Hablamos de un excelente portero que jugó en el filial del Real Madrid, calentó durante dos años el banquillo del Bernabéu porque en la puerta estaba Casillas, se fue al Villarreal y contribuyó mucho a la consecución del subcampeonato amarillo, accedió al banquillo de la selección (porque en la puerta estaba Casillas), fue traspasado al Sevilla y finalmente, con 30 años, volvió al Madrid para cubrir una lesión de Casillas. No pareció notar ninguna presión en su regreso. Luego, al curarse Casillas, López se vio envuelto en la guerra de José Mourinho contra el mundo. Y aguantó. Tuvo que soportar la cotidiana comparación con Casillas, que además de un gran portero es uno de los futbolistas más queridos en España. Y aguantó. Tuvo que escuchar los gritos a favor de Casillas en el Bernabéu, además de unos cuantos silbidos. Y aguantó. Iker Casillas ha sido campeón del mundo, ha ganado dos veces la Eurocopa de selecciones y dos veces la Liga de Campeones, ha defendido la portería del Real Madrid más veces que nadie y ha sido reconocido por la UEFA y la FIFA como mejor portero del planeta. No hay nadie en su puesto que disponga de un currículo comparable al suyo.
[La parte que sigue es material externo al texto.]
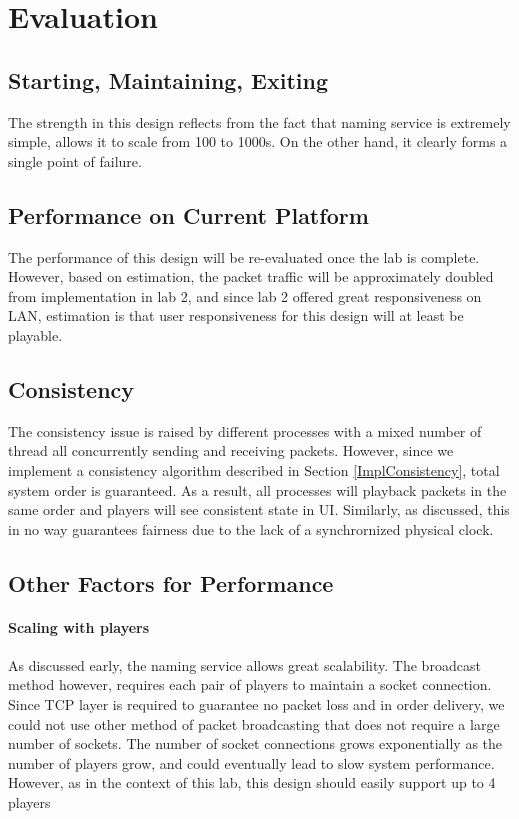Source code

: \section{Evaluation}\label{Evaluation}

\subsection{Starting, Maintaining, Exiting}

The strength in this design reflects from the fact that naming service is extremely simple, allows it to scale from 100 to 1000s. On the other hand, it clearly forms a single point of failure. 

\subsection{Performance on Current Platform}

The performance of this design will be re-evaluated once the lab is complete. However, based on estimation, the packet traffic will be approximately doubled from implementation in lab 2, and since lab 2 offered great responsiveness on LAN, estimation is that user responsiveness for this design will at least be playable.

\subsection{Consistency}

The consistency issue is raised by different processes with a mixed number of thread all concurrently sending and receiving packets. However, since we implement a consistency algorithm described in Section \ref{ImplConsistency}, total system order is guaranteed. As a result, all processes will playback packets in the same order and players will see consistent state in UI. Similarly, as discussed, this in no way guarantees fairness due to the lack of a synchrornized physical clock.

\subsection{Other Factors for Performance}

\paragraph*{Scaling with players}

As discussed early, the naming service allows great scalability. The broadcast method however, requires each pair of players to maintain a socket connection. Since TCP layer is required to guarantee no packet loss and in order delivery, we could not use other method of packet broadcasting that does not require a large number of sockets. The number of socket connections grows exponentially as the number of players grow, and could eventually lead to slow system performance. However, as in the context of this lab, this design should easily support up to 4 players

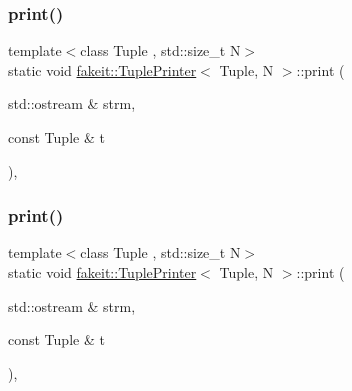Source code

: \subsubsection{\texorpdfstring{print()}{print()}\hspace{0.1cm}{\footnotesize\ttfamily [5/9]}}
{\footnotesize\ttfamily template$<$class Tuple , std\+::size\+\_\+t N$>$ \\
static void \mbox{\hyperlink{structfakeit_1_1TuplePrinter}{fakeit\+::\+Tuple\+Printer}}$<$ Tuple, N $>$\+::print (\begin{DoxyParamCaption}\item[{std\+::ostream \&}]{strm,  }\item[{const Tuple \&}]{t }\end{DoxyParamCaption})\hspace{0.3cm}{\ttfamily [inline]}, {\ttfamily [static]}}

\mbox{\label{structfakeit_1_1TuplePrinter_a1c46b4cc8914280abd0f6a83a56db9b9}} 
\subsubsection{\texorpdfstring{print()}{print()}\hspace{0.1cm}{\footnotesize\ttfamily [6/9]}}
{\footnotesize\ttfamily template$<$class Tuple , std\+::size\+\_\+t N$>$ \\
static void \mbox{\hyperlink{structfakeit_1_1TuplePrinter}{fakeit\+::\+Tuple\+Printer}}$<$ Tuple, N $>$\+::print (\begin{DoxyParamCaption}\item[{std\+::ostream \&}]{strm,  }\item[{const Tuple \&}]{t }\end{DoxyParamCaption})\hspace{0.3cm}{\ttfamily [inline]}, {\ttfamily [static]}}

\mbox{\label{structfakeit_1_1TuplePrinter_a1c46b4cc8914280abd0f6a83a56db9b9}} 
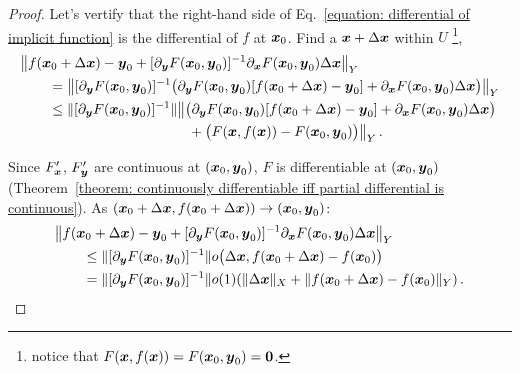 \documentclass[openany]{book}
\begin{document}
\begin{proof}
	Let's vertify that the right-hand side of Eq.~\eqref{equation: differential of implicit function} is the differential of $f$ at $\boldsymbol{x}_0$. 
	Find a $\boldsymbol{x} + \Delta \boldsymbol{x}$ within $U$%
		\footnote{notice that $F(\boldsymbol{x}, f(\boldsymbol{x})) = F(\boldsymbol{x}_0, \boldsymbol{y}_0) = \boldsymbol{0}$.},
	\begin{align*}
		&\big\| f(\boldsymbol{x}_0 + \Delta \boldsymbol{x}) - \boldsymbol{y}_0 
		+ [\partial_{\boldsymbol{y}} F(\boldsymbol{x}_0, \boldsymbol{y}_0)]^{-1} \partial_{\boldsymbol{x}} F(\boldsymbol{x}_0, \boldsymbol{y}_0) 
			\Delta \boldsymbol{x} \big\|_Y
		\\&\qquad
		= \left\| [\partial_{\boldsymbol{y}} F(\boldsymbol{x}_0, \boldsymbol{y}_0)]^{-1}
			\big(
				\partial_{\boldsymbol{y}} F(\boldsymbol{x}_0, \boldsymbol{y}_0) [f(\boldsymbol{x}_0 + \Delta \boldsymbol{x}) - \boldsymbol{y}_0] 
				+ \partial_{\boldsymbol{x}} F(\boldsymbol{x}_0, \boldsymbol{y}_0) \Delta \boldsymbol{x}
			\big)
		\right\|_Y 
		\\&\qquad
		\leq  \| [\partial_{\boldsymbol{y}} F(\boldsymbol{x}_0, \boldsymbol{y}_0)]^{-1} \|
			\big\| \big(
				\partial_{\boldsymbol{y}} F(\boldsymbol{x}_0, \boldsymbol{y}_0) [f(\boldsymbol{x}_0 + \Delta \boldsymbol{x}) - \boldsymbol{y}_0] 
				+ \partial_{\boldsymbol{x}} F(\boldsymbol{x}_0, \boldsymbol{y}_0) \Delta \boldsymbol{x}
			\big) 
		\\&\qquad\qquad\qquad\qquad\qquad\qquad
			+ \big( F(\boldsymbol{x}, f(\boldsymbol{x})) - F(\boldsymbol{x}_0, \boldsymbol{y}_0) \big)
			\big\|_Y\,.
	\end{align*}

	Since $F_{\boldsymbol{x}}'$, $F_{\boldsymbol{y}}'$ are continuous at $(\boldsymbol{x}_0, \boldsymbol{y}_0)$, $F$ is differentiable at $(\boldsymbol{x}_0, \boldsymbol{y}_0)$ (Theorem~\ref{theorem: continuously differentiable iff partial differential is continuous}).
	As $(\boldsymbol{x}_0 + \Delta \boldsymbol{x}, f(\boldsymbol{x}_0 + \Delta \boldsymbol{x})) \to (\boldsymbol{x}_0, \boldsymbol{y}_0)$:
	\begin{align*}
		&\big\| f(\boldsymbol{x}_0 + \Delta \boldsymbol{x}) - \boldsymbol{y}_0 
		+ [\partial_{\boldsymbol{y}} F(\boldsymbol{x}_0, \boldsymbol{y}_0)]^{-1} \partial_{\boldsymbol{x}} F(\boldsymbol{x}_0, \boldsymbol{y}_0) 
			\Delta \boldsymbol{x} \big\|_Y
		\\&\qquad
		\leq \| [\partial_{\boldsymbol{y}} F(\boldsymbol{x}_0, \boldsymbol{y}_0)]^{-1} \|
		o\big(\Delta \boldsymbol{x}, f(\boldsymbol{x}_0 + \Delta \boldsymbol{x}) - f(\boldsymbol{x}_0) \big)
		\\&\qquad
		= \| [\partial_{\boldsymbol{y}} F(\boldsymbol{x}_0, \boldsymbol{y}_0)]^{-1} \| o(1) 
			(\|\Delta \boldsymbol{x}\|_X + \|f(\boldsymbol{x}_0 + \Delta \boldsymbol{x}) - f(\boldsymbol{x}_0)\|_Y)\,.
	\end{align*}


\end{proof}
\end{document}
Dado que Diego López e Iker Casillas tienen prácticamente la misma edad, en igualdad de condiciones físicas la elección debería ser fácil: Casillas. Porque, además, es el último gran representante de la cantera madridista. A la hora de la verdad, la elección no es tan fácil. Hay que observar la mirada de Casillas. Es una mirada triste, huidiza. Como al principio de su carrera en el Real Madrid, parece inseguro. Sus problemas con Mourinho, su lesión en la mano y la pérdida de la titularidad le han afectado de forma indiscutible. Se le ve triste. Y nadie quiere un portero triste. Un portero puede estar loco (preferiblemente furioso), ser huraño, depender de las supersticiones, pero no puede permitirse el vicio de la tristeza. A Diego López, que ha soportado y sigue soportando una presión extraordinaria, no se le nublan los ojos. Debe estar cabreado, imagino, quizá desorientado, y experimenta probablemente unas emociones intensas. Nada de eso se nota cuando trabaja. Si acaso, como hace una semana, aflora un gesto de rabia contra la afición que vitorea a Casillas o contra su maldito destino, que le ha convertido en némesis de uno de los principales deportistas españoles. La rabia, a diferencia de la tristeza, resulta saludable para un portero. Cabe sospechar de algunas decisiones del último Mourinho, enfrentado a parte de su plantilla y a gran parte de la prensa. Con Ancelotti no valen sospechas. Acaba de llegar, se juega mucho en el empeño y necesita formar con rapidez un buen equipo. Elige lo que le parece mejor. Elige a Diego López. El portero gallego no posee (por poco) los reflejos de Casillas y sale un poco, sólo un poco, mejor que su rival en la portería. Pero mantiene la mirada del tigre. Casillas, no.